I hadn’t always engaged in such abstruse reasoning. Far from it! The change didn’t stem solely from my epiphany. My more reflective mood was, I think, due mostly to a physical transformation. My body, that garment I had been clothed in upon my arrival into the world, started to wear and fray, and I became less active and and spent more time conversing with others, reading, and thinking about the experiences of my life. When, by chance, I glanced at a poem and came across the line Our birth is but a sleep and a forgetting, it jolted something within me. As I sat trying to comprehend what those words had conjured up in my mind, I fell into a reverie and the name Shilah formed my lips.

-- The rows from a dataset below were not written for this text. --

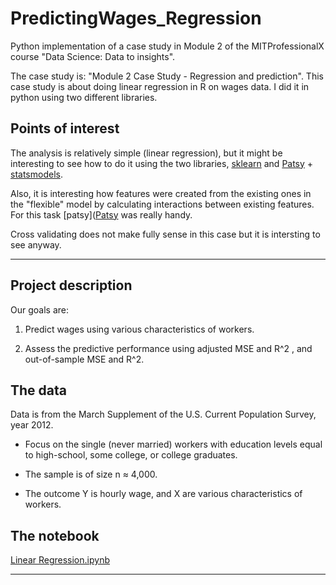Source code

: # PredictingWages_Regression

Python implementation of a case study in Module 2 of the MITProfessionalX course "Data Science: Data to insights". 

The case study is: "Module 2 Case Study - Regression and prediction". This case study is about doing linear regression in R on wages data. I did it in python using two different libraries. 

## Points of interest
The analysis is relatively simple (linear regression), but it might be interesting to see how to do it using the two libraries, [sklearn](http://scikit-learn.org/stable/modules/generated/sklearn.linear_model.LinearRegression.html) and [Patsy](https://patsy.readthedocs.io/en/latest/#) + [statsmodels](http://www.statsmodels.org/stable/index.html#). 

Also, it is interesting how features were created from the existing ones in the "flexible" model by calculating interactions between existing features. For this task [patsy]([Patsy](https://patsy.readthedocs.io/en/latest/#) was really handy.

Cross validating does not make fully sense in this case but it is intersting to see anyway.

---

## Project description

Our goals are:

1) Predict wages using various characteristics of workers. 

2) Assess the predictive performance using adjusted MSE and R^2 , and out-of-sample MSE and R^2.

## The data

Data is from the March Supplement of the U.S. Current Population Survey, year 2012.

* Focus on the single (never married) workers with education levels equal to high-school, some college, or college graduates.

* The sample is of size n ≈ 4,000.

* The outcome Y is hourly wage, and X are various characteristics of workers.

## The notebook
[Linear Regression.ipynb](https://github.com/aless80/PredictingWages_Regression/blob/master/Linear%20Regression.ipynb)

---
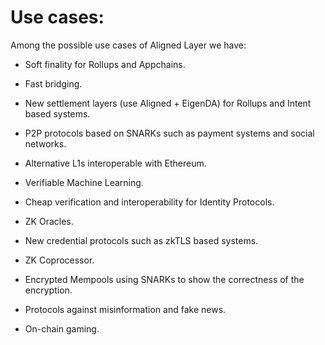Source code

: # Use cases:

Among the possible use cases of Aligned Layer we have:

- Soft finality for Rollups and Appchains.
  
- Fast bridging.
  
- New settlement layers (use Aligned + EigenDA) for Rollups and Intent based systems.
  
- P2P protocols based on SNARKs such as payment systems and social networks.
  
- Alternative L1s interoperable with Ethereum.
  
- Verifiable Machine Learning.
  
- Cheap verification and interoperability for Identity Protocols.
  
- ZK Oracles.
  
- New credential protocols such as zkTLS based systems.
  
- ZK Coprocessor.
  
- Encrypted Mempools using SNARKs to show the correctness of the encryption.
  
- Protocols against misinformation and fake news.
  
- On-chain gaming.
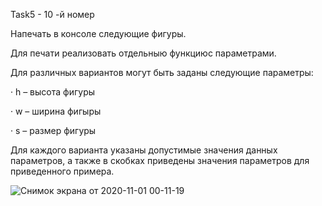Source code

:  Task5 - 10 -й номер

Напечать в консоле следующие фигуры.

Для печати реализовать отдельныю функциюс параметрами.

Для различных вариантов могут быть заданы следующие параметры:

· h – высота фигуры

· w – ширина фигыры

· s – размер фигуры

Для каждого варианта указаны допустимые значения данных параметров, а также в скобках приведены значения параметров для приведенного примера.

![Снимок экрана от 2020-11-01 00-11-19](https://user-images.githubusercontent.com/71345635/97790109-df67b880-1bd6-11eb-9e93-1dda78d462ed.png)
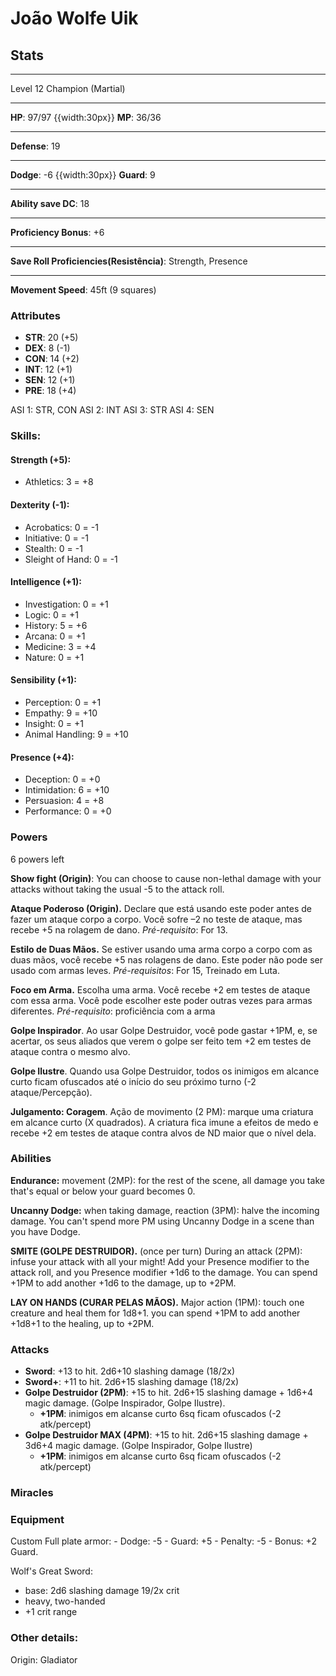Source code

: # João Wolfe Uik
## Stats
___
Level 12 Champion (Martial)
___
**HP**: 97/97
{{width:30px}}
**MP**: 36/36
___
**Defense**: 19
___
**Dodge**: -6
{{width:30px}}
**Guard**: 9
___
**Ability save DC**: 18
___
**Proficiency Bonus**: +6
___
**Save Roll Proficiencies(Resistência)**: Strength, Presence
___
**Movement Speed**: 45ft (9 squares)

### Attributes
- **STR**: 20 (+5)
- **DEX**: 8 (-1)
- **CON**: 14 (+2)
- **INT**: 12 (+1)
- **SEN**: 12 (+1)
- **PRE**: 18 (+4)

ASI 1: STR, CON
ASI 2: INT
ASI 3: STR
ASI 4: SEN

### Skills:
#### Strength (+5):
- Athletics: 3 = +8

#### Dexterity (-1):
- Acrobatics: 0 = -1
- Initiative: 0 = -1
- Stealth: 0 = -1
- Sleight of Hand: 0 = -1

#### Intelligence (+1):
- Investigation: 0 = +1
- Logic: 0 = +1
- History: 5 = +6
- Arcana: 0 = +1
- Medicine: 3 = +4
- Nature: 0 = +1

#### Sensibility (+1):
- Perception: 0 = +1
- Empathy: 9 = +10
- Insight: 0 = +1
- Animal Handling: 9 = +10

#### Presence (+4):
- Deception: 0 = +0
- Intimidation: 6 = +10
- Persuasion: 4 = +8
- Performance: 0 = +0

### Powers
6 powers left

**Show fight (Origin)**: You can choose to cause non-lethal damage with your attacks without taking the usual -5 to the attack roll.

**Ataque Poderoso (Origin).** Declare que está usando este poder antes de fazer um ataque corpo a corpo. Você sofre –2 no teste de ataque, mas recebe +5 na rolagem de dano. *Pré-requisito*: For 13.

**Estilo de Duas Mãos.** Se estiver usando uma arma corpo a corpo com as duas mãos, você recebe +5 nas rolagens de dano. Este poder não pode ser usado com armas leves. *Pré-requisitos*: For 15, Treinado em Luta.

**Foco em Arma.** Escolha uma arma. Você recebe +2 em testes de ataque com essa arma. Você pode escolher este poder outras vezes para armas diferentes. *Pré-requisito*: proficiência com a arma

**Golpe Inspirador**. Ao usar Golpe Destruidor, você pode gastar +1PM, e, se acertar, os seus aliados que verem o golpe ser feito tem +2 em testes de ataque contra o mesmo alvo.

**Golpe Ilustre**. Quando usa Golpe Destruidor, todos os inimigos em alcance curto ficam ofuscados até o início do seu próximo turno (-2 ataque/Percepção).

**Julgamento: Coragem**. Ação de movimento (2 PM): marque uma criatura em alcance curto (X quadrados). A criatura fica imune a efeitos de medo e recebe +2 em testes de ataque contra alvos de ND maior que o nível dela.


### Abilities
**Endurance:** movement (2MP): for the rest of the scene, all damage you take that's equal or below your guard becomes 0.

**Uncanny Dodge:** when taking damage, reaction (3PM): halve the incoming damage. You can't spend more PM using Uncanny Dodge in a scene than you have Dodge.

**SMITE (GOLPE DESTRUIDOR).** (once per turn) During an attack (2PM):  infuse your attack with all your might! Add your Presence modifier to the attack roll, and you Presence modifier +1d6 to the damage. You can spend +1PM to add another +1d6 to the damage, up to +2PM.

**LAY ON HANDS (CURAR PELAS MÃOS).** Major action (1PM): touch one creature and heal them for 1d8+1. you can spend +1PM to add another +1d8+1 to the healing, up to +2PM.

### Attacks
- **Sword**: +13 to hit. 2d6+10 slashing damage (18/2x)
- **Sword+**: +11 to hit. 2d6+15 slashing damage (18/2x)
- **Golpe Destruidor (2PM)**: +15 to hit. 2d6+15 slashing damage + 1d6+4 magic damage. (Golpe Inspirador, Golpe Ilustre).
	- **+1PM**: inimigos em alcanse curto 6sq ficam ofuscados (-2 atk/percept)
- **Golpe Destruidor MAX (4PM)**: +15 to hit. 2d6+15 slashing damage + 3d6+4 magic damage. (Golpe Inspirador, Golpe Ilustre)
	- **+1PM**: inimigos em alcanse curto 6sq ficam ofuscados (-2 atk/percept)

### Miracles

### Equipment
Custom Full plate armor:
	- Dodge: -5
	- Guard: +5
	- Penalty: -5
	- Bonus: +2 Guard.

Wolf's Great Sword:
  - base: 2d6 slashing damage 19/2x crit
  - heavy, two-handed
  - +1 crit range

### Other details:

Origin: Gladiator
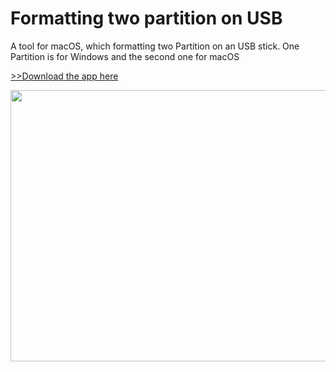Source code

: # Formatting two partition on USB
A tool for macOS, which formatting two Partition on an USB stick. 
One Partition is for Windows and the second one for macOS

<a href="" download>>>Download the app here </a>

<img src="https://ctdfgw.dm2304.livefilestore.com/y4m7TYY769K4x4uDWbxxbmVh7KWSkhrnpD_SAE3-q7acBZnJa3_krJSKPoy-2Ky1Itm-w1Ap4EdW95LtsdMnyMyC-7lPNa06gjXd8Eag5SLo67-6ocKLz8Y-H5P6CpJ0yEnHm-bqEb3hsJt63ifBp6OhJo6FUiqdHcG2Gqi2d_fbU3WrHZfnfzn3epO3pKk8DJDr4dRru4gJGXm-wVt665AiA?width=592&height=434&cropmode=none" width="592" height="434" />



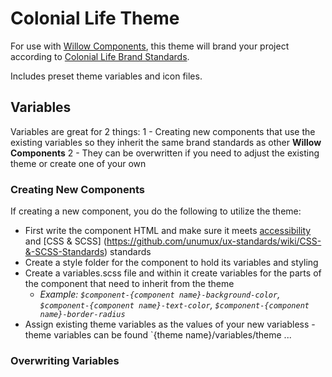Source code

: # Colonial Life Theme

For use with [Willow Components](https://github.com/unumux/willow), this theme will brand your project according to [Colonial Life Brand Standards](http://toolkit.coloniallifeux.com/).

Includes preset theme variables and icon files.

## Variables

Variables are great for 2 things:
1 - Creating new components that use the existing variables so they inherit the same brand standards as other **Willow Components**
2 - They can be overwritten if you need to adjust the existing theme or create one of your own

### Creating New Components

If creating a new component, you do the following to utilize the theme:

- First write the component HTML and make sure it meets [accessibility](https://unumux.github.io/enterprise-accessibility-standards/) and [CSS & SCSS] (https://github.com/unumux/ux-standards/wiki/CSS-&-SCSS-Standards) standards
- Create a style folder for the component to hold its variables and styling
- Create a variables.scss file and within it create variables for the parts of the component that need to inherit from the theme
  - _Example: `$component-{component name}-background-color`, `$component-{component name}-text-color`, `$component-{component name}-border-radius`_
- Assign existing theme variables as the values of your new variabless - theme variables can be found `{theme name}/variables/theme ...


### Overwriting Variables
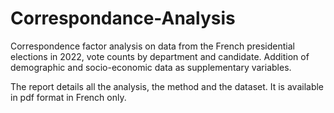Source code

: # Correspondance-Analysis
Correspondence factor analysis on data from the French presidential elections in 2022, vote counts by department and candidate.  Addition of demographic and socio-economic data as supplementary variables.

The report details all the analysis, the method and the dataset. It is available in pdf format in French only.

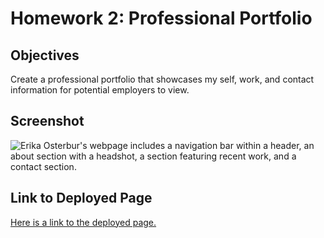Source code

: # Homework 2: Professional Portfolio

## Objectives 

Create a professional portfolio that showcases my self, work, and contact information for potential employers to view. 

## Screenshot

![Erika Osterbur's webpage includes a navigation bar within a header, an about section with a headshot, a section featuring recent work, and a contact section.](./assets/images/professional-portfolio-screenshot.png)


## Link to Deployed Page

[Here is a link to the deployed page.](https://erikaosterbur.github.io/professional-portfolio/)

The word I had accidentally spoken aloud felt familiar yet alien. I strained to remember who or what it was, but it eluded my grasp, like a haunting dream I couldn’t recall. Finally, giving up, I let it go and allowed my thoughts to wander. In that state of semi-consciousness, an image started taking shape in my mind the way a picture does on a sheet of photographic paper in a tray of developing solution. As it came into focus I saw Shilah, my friend, my brother, my soulmate. I felt an overwhelming longing for him, although I still wasn’t certain if he was a true memory or an invention of my lonely, disconnected self. Shilah, it seemed, was calling to me, inviting me to join him once again.
We were supposed to go someplace together, I remembered, and then he disappointed me. Ah, yes, the Grand Journey. Did he leave me behind and go without me? No, it was the opposite. He stayed behind and I departed. But what happened? If I went on the Grand Journey, where did I go and what did I see? Fool that I was, the realization came slowly that I had been on the journey the entire time without knowing it. I remained oblivious as I lived through it, like a sleepwalker. I once imagined the journey as a tour full of strange and wonderful sights, and certainly, that’s what it has been, but somehow, it has also been much different from what I expected.
I want to scream out to all the souls just beginning their journey not to sleep through it like I did, but to experience it fully, to take in the beauty, the sorrow of it all. I want to tell them not to wait for it to begin, because it has already begun by the time they can think such a thought. I want to warn them not to form expectations of what it will be because those expectations will blind them to what is. There are so many things I want to tell them, but I know it is futile because no being can tell another what its journey will be like, since every journey is different, just as every being is different. Besides, there is no time. I hear Shilah calling to me and I am eager to return and tell him all about where I’ve been and what I’ve seen and done.